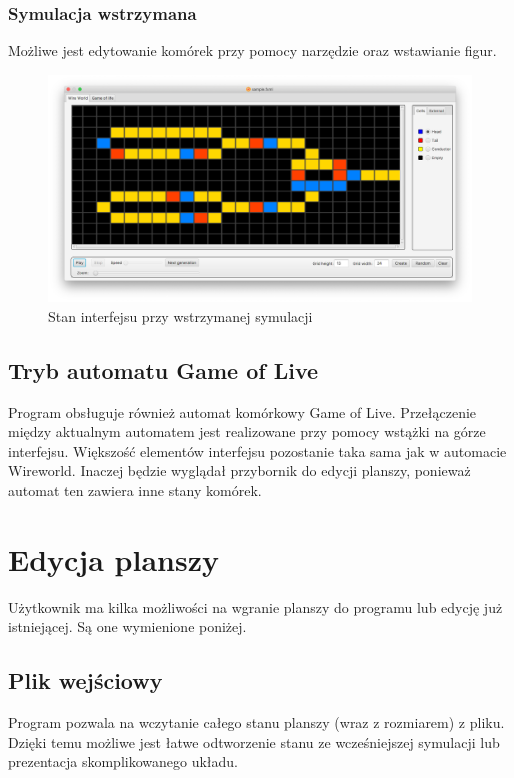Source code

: \documentclass{report}
\begin{document}
\subsection{Symulacja wstrzymana}
Możliwe jest edytowanie komórek przy pomocy narzędzie oraz wstawianie figur.

\begin{figure}[H]
    \centering
    \includegraphics[width=\textwidth]{gui-paused}
    \caption{Stan interfejsu przy wstrzymanej symulacji}
\end{figure}

\section{Tryb automatu Game of Live}
Program obsługuje również automat komórkowy Game of Live. Przełączenie między aktualnym automatem jest realizowane przy pomocy wstążki na górze interfejsu.
Większość elementów interfejsu pozostanie taka sama jak w automacie Wireworld. Inaczej będzie wyglądał przybornik do edycji planszy, ponieważ automat ten zawiera inne stany komórek.


\chapter{Edycja planszy}
Użytkownik ma kilka możliwości na wgranie planszy do programu lub edycję już istniejącej. Są one wymienione poniżej.

\section{Plik wejściowy}  \label{format}
Program pozwala na wczytanie całego stanu planszy (wraz z rozmiarem) z pliku. Dzięki temu możliwe jest łatwe odtworzenie stanu ze wcześniejszej symulacji lub prezentacja skomplikowanego układu.
\end{document}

▬▬▬▬▬▬▬▬▬▬

__What you should do__
Using the listing above, show each line holding the string "interfejsu".

__Reply to the task__
    \caption{Stan interfejsu przy wstrzymanej symulacji}
Program obsługuje również automat komórkowy Game of Live. Przełączenie między aktualnym automatem jest realizowane przy pomocy wstążki na górze interfejsu.
Większość elementów interfejsu pozostanie taka sama jak w automacie Wireworld. Inaczej będzie wyglądał przybornik do edycji planszy, ponieważ automat ten zawiera inne stany komórek.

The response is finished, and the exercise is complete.